I have developed a bad habit of trying to make time on the road, trying to get camp pitched before dark. A road trip or a long weekend away in nature is supposed to banish anxiety, but I have a habit of channeling all of mine into timing. It’s been beaten into me.
And yet, I never pack on time, so I never get out the door on time. Not even for a three-day weekend in Yosemite. Already feeling the guilt of taking one day off, paralyzed with unspent exhaustion and unable to pack the car in advance, I hit the road an hour later than planned.
It was the fourth day in April, and the campgrounds had just opened. I had not been there since I was eight years old, and we spent most of that trip outside of the valley. Coming up from Fresno, I was so proud of myself for making it to the park entrance just after five, blissfully ignorant, as my GPS ran aground, of how much further I had to go on this one winding road.
The silky velvet blacktop twisted, tangled, ahead of me, and only me. No ranger manned the station, no one was on the road. The road glistened, wet, and the higher I climbed the higher the snowbanks tunneling my route grew. And the trees… I miss them more than anything else, living in Southern California. I will never understand what the appeal of a hike in Santa Monica mountains could be, without a forest that turns dark as night in the right shade of the full sun.
Whenever I passed a clearing, I saw only clouds. They were large, menacing, and ahead of me. I prepared every moment to meet a thunderstorm, but it never came. It was apparently heralding my arrival. I drove at the speed of the swift-moving rain giant ahead of me, right in its clear, sunny wake.

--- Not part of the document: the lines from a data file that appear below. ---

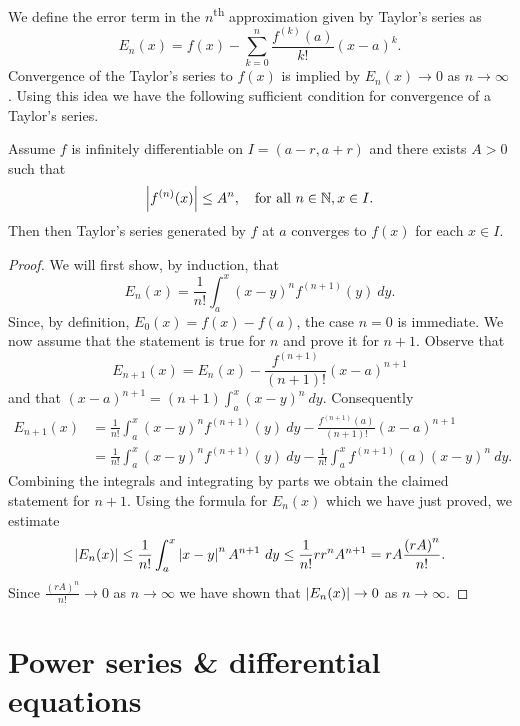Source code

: We define the error term in the \(n\)\textsuperscript{th} approximation given by Taylor's series as
\[
  E_n(x) = f(x) - \sum_{k=0}^{n} \frac{f^{(k)}(a)}{k!}{(x-a)}^k.
\]
Convergence of the Taylor's series to \(f(x)\) is implied by \(E_n(x) \to 0\) as \(n\to \infty\).
Using this idea we have the following sufficient condition for convergence of a Taylor's series.

\begin{theorem}
  Assume \(f\) is infinitely differentiable on \(I=(a-r,a+r)\) and there exists \(A>0\) such that
  \[
    \left|f^{(n)}(x)\right|\leq A^n, \quad \text{for all \(n\in \mathbb{N}, x\in I\)}.
  \]
  Then then Taylor's series generated by \(f\) at \(a\) converges to \(f(x)\) for each \(x\in I\).
\end{theorem}

\begin{proof}
  We will first show, by induction, that
  \[
    E_n(x) = \frac{1}{n!} \int_{a}^{x} {(x-y)}^n f^{(n+1)}(y) \ dy.
  \]
  Since, by definition, \(E_0(x) = f(x) - f(a) \), the case \(n=0\) is immediate.
  We now assume that the statement is true for \(n\) and prove it for \(n+1\).
  Observe that
  \[
    E_{n+1}(x) = E_{n}(x) -   \frac{f^{(n+1)}}{(n+1)!}{(x-a)}^{n+1}
  \]
  and that \({(x-a)}^{n+1} = (n+1) \int_{a}^{x}{(x-y)}^n \ dy\).
  Consequently
  \[
    \begin{aligned}
      E_{n+1}(x)
       & =
      \frac{1}{n!} \int_{a}^{x} {(x-y)}^n f^{(n+1)}(y) \ dy
      -   \frac{f^{(n+1)}(a)}{(n+1)!}{(x-a)}^{n+1} \\
       & =
      \frac{1}{n!} \int_{a}^{x} {(x-y)}^n f^{(n+1)}(y) \ dy
      - \frac{1}{n!}  \int_{a}^{x} f^{(n+1)}(a)  {(x-y)}^n \ dy.
    \end{aligned}
  \]
  Combining the integrals and integrating by parts we obtain the claimed statement for \(n+1\).
  Using the formula for \(E_n(x)\) which we have just proved, we estimate
  \[
    \left|E_n(x)\right|
    \leq \frac{1}{n!} \int_{a}^{x} \left|x-y\right|^n A^{n+1}  \ dy
    \leq \frac{1}{n!} r r^n  A^{n+1} = rA \frac{{(rA)}^n}{n!}.
  \]
  Since \(\frac{{(rA)}^n}{n!} \to 0\) as \(n\to \infty\) we have shown that \(\left|E_n(x)\right|  \to 0\) as \(n\to \infty\).
\end{proof}



\section{Power series \& differential equations}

The tall, tall evergreens and the low angle of a triumphant evening sun, so proud to get one last word in on this day over the clouds, made magic through the forest floor. The sun only broke through in spheres of all sizes, like driving through floating bubbles of light, as it wove through the canopy. I dodged the light and shadows, swerving left and right and left in rhythm with the S-turns and switchbacks, through a sieve of dappled sun.
I felt like King Midas, but that with every touch of gold I had more gold to give out to the world. I gathered as many of the brilliant spots of light as I could.

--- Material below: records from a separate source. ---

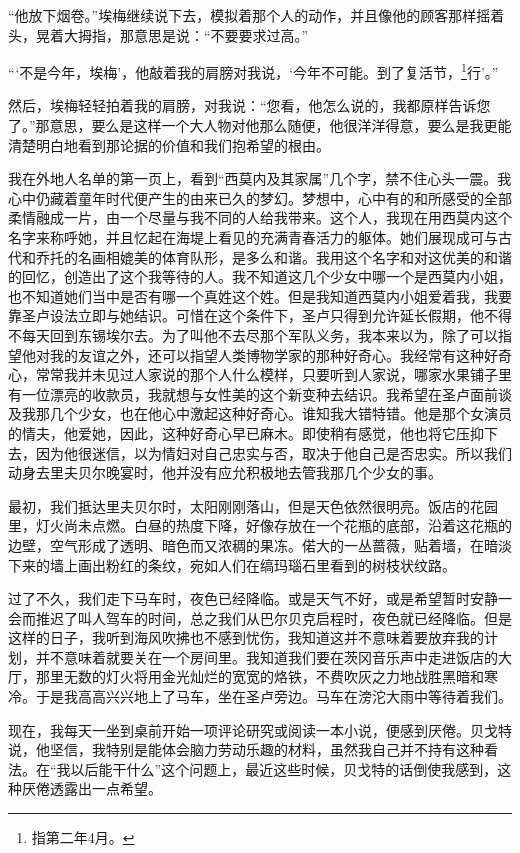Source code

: \par “他放下烟卷。”埃梅继续说下去，模拟着那个人的动作，并且像他的顾客那样摇着头，晃着大拇指，那意思是说：“不要要求过高。”
\par “‘不是今年，埃梅’，他敲着我的肩膀对我说，‘今年不可能。到了复活节，\footnote{指第二年4月。}行’。”
\par 然后，埃梅轻轻拍着我的肩膀，对我说：“您看，他怎么说的，我都原样告诉您了。”那意思，要么是这样一个大人物对他那么随便，他很洋洋得意，要么是我更能清楚明白地看到那论据的价值和我们抱希望的根由。
\par 我在外地人名单的第一页上，看到“西莫内及其家属”几个字，禁不住心头一震。我心中仍藏着童年时代便产生的由来已久的梦幻。梦想中，心中有的和所感受的全部柔情融成一片，由一个尽量与我不同的人给我带来。这个人，我现在用西莫内这个名字来称呼她，并且忆起在海堤上看见的充满青春活力的躯体。她们展现成可与古代和乔托的名画相媲美的体育队形，是多么和谐。我用这个名字和对这优美的和谐的回忆，创造出了这个我等待的人。我不知道这几个少女中哪一个是西莫内小姐，也不知道她们当中是否有哪一个真姓这个姓。但是我知道西莫内小姐爱着我，我要靠圣卢设法立即与她结识。可惜在这个条件下，圣卢只得到允许延长假期，他不得不每天回到东锡埃尔去。为了叫他不去尽那个军队义务，我本来以为，除了可以指望他对我的友谊之外，还可以指望人类博物学家的那种好奇心。我经常有这种好奇心，常常我并未见过人家说的那个人什么模样，只要听到人家说，哪家水果铺子里有一位漂亮的收款员，我就想与女性美的这个新变种去结识。我希望在圣卢面前谈及我那几个少女，也在他心中激起这种好奇心。谁知我大错特错。他是那个女演员的情夫，他爱她，因此，这种好奇心早已麻木。即使稍有感觉，他也将它压抑下去，因为他很迷信，以为情妇对自己忠实与否，取决于他自己是否忠实。所以我们动身去里夫贝尔晚宴时，他并没有应允积极地去管我那几个少女的事。
\par 最初，我们抵达里夫贝尔时，太阳刚刚落山，但是天色依然很明亮。饭店的花园里，灯火尚未点燃。白昼的热度下降，好像存放在一个花瓶的底部，沿着这花瓶的边壁，空气形成了透明、暗色而又浓稠的果冻。偌大的一丛蔷薇，贴着墙，在暗淡下来的墙上画出粉红的条纹，宛如人们在缟玛瑙石里看到的树枝状纹路。
\par 过了不久，我们走下马车时，夜色已经降临。或是天气不好，或是希望暂时安静一会而推迟了叫人驾车的时间，总之我们从巴尔贝克启程时，夜色就已经降临。但是这样的日子，我听到海风吹拂也不感到忧伤，我知道这并不意味着要放弃我的计划，并不意味着就要关在一个房间里。我知道我们要在茨冈音乐声中走进饭店的大厅，那里无数的灯火将用金光灿烂的宽宽的烙铁，不费吹灰之力地战胜黑暗和寒冷。于是我高高兴兴地上了马车，坐在圣卢旁边。马车在滂沱大雨中等待着我们。
\par 现在，我每天一坐到桌前开始一项评论研究或阅读一本小说，便感到厌倦。贝戈特说，他坚信，我特别是能体会脑力劳动乐趣的材料，虽然我自己并不持有这种看法。在“我以后能干什么”这个问题上，最近这些时候，贝戈特的话倒使我感到，这种厌倦透露出一点希望。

It went on impossibly long for an early April evening. I must have been driving an hour-and-a-half, past magical Mairiposa Grove, snowed under. Past an old timey Victorian hotel, abandoned. The sequoia groves blanketed my dogs and I safely as we embarked on a first for us: solo camping - one human to handle two Central Asian Homefront Defenders. I made a note that we should camp in the redwood groves next time, just as we had when I was a kid, making stew out of acorns, leaves, pine needles, and bright red bark with our cousins while our dads set a gas lantern hanging on a redwood bough up in flames. This was something familiar, something cozy and comfortable in an uncertain life, yet still an adventure.

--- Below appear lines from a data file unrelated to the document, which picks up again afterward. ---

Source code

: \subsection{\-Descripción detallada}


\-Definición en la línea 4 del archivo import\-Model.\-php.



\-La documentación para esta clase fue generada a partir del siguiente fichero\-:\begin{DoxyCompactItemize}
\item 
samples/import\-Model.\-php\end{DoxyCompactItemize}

Then, a tunnel. I snapped back through reality’s portal, back to executing our time-stopped plan. Sunglasses off, confirmed. Headlights on, confirmed. Right lane, here we go. The sudden darkness was enough to jolt me out of my flowing, dreamy ride right back into action. I approached the exit. Sunglasses accessible, confirmed. Headlights off, confirmed.
Then my breath ceased completely. All thoughts ceased. What plan? What timing? What reservation? I had to force myself to focus enough to check my rear view mirror, slow, blinker, and turn off across traffic to the left. I didn’t even bother with my camera, but I will never forget the sight as we entered the mythic valley at dusk.